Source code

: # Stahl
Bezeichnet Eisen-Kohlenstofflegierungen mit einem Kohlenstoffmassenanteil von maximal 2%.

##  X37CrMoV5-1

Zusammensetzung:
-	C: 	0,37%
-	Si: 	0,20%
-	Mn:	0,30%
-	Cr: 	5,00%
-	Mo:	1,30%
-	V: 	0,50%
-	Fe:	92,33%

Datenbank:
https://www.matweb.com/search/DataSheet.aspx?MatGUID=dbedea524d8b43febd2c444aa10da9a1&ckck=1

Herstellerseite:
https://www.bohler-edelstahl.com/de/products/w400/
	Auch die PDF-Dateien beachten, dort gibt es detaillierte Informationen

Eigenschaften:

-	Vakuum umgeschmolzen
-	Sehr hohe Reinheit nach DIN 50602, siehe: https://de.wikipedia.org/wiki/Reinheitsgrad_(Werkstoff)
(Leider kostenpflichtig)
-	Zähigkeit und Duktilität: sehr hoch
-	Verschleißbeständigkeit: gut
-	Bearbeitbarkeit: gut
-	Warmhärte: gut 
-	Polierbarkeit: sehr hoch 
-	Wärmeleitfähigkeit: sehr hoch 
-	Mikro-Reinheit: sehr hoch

*Goal of the exercise*
Write out all the records above one more time, exactly.

*Completed task*
Source code

: # Stahl
Bezeichnet Eisen-Kohlenstofflegierungen mit einem Kohlenstoffmassenanteil von maximal 2%.

##  X37CrMoV5-1

Zusammensetzung:
-	C: 	0,37%
-	Si: 	0,20%
-	Mn:	0,30%
-	Cr: 	5,00%
-	Mo:	1,30%
-	V: 	0,50%
-	Fe:	92,33%

Datenbank:
https://www.matweb.com/search/DataSheet.aspx?MatGUID=dbedea524d8b43febd2c444aa10da9a1&ckck=1

Herstellerseite:
https://www.bohler-edelstahl.com/de/products/w400/
	Auch die PDF-Dateien beachten, dort gibt es detaillierte Informationen

Eigenschaften:

-	Vakuum umgeschmolzen
-	Sehr hohe Reinheit nach DIN 50602, siehe: https://de.wikipedia.org/wiki/Reinheitsgrad_(Werkstoff)
(Leider kostenpflichtig)
-	Zähigkeit und Duktilität: sehr hoch
-	Verschleißbeständigkeit: gut
-	Bearbeitbarkeit: gut
-	Warmhärte: gut 
-	Polierbarkeit: sehr hoch 
-	Wärmeleitfähigkeit: sehr hoch 
-	Mikro-Reinheit: sehr hoch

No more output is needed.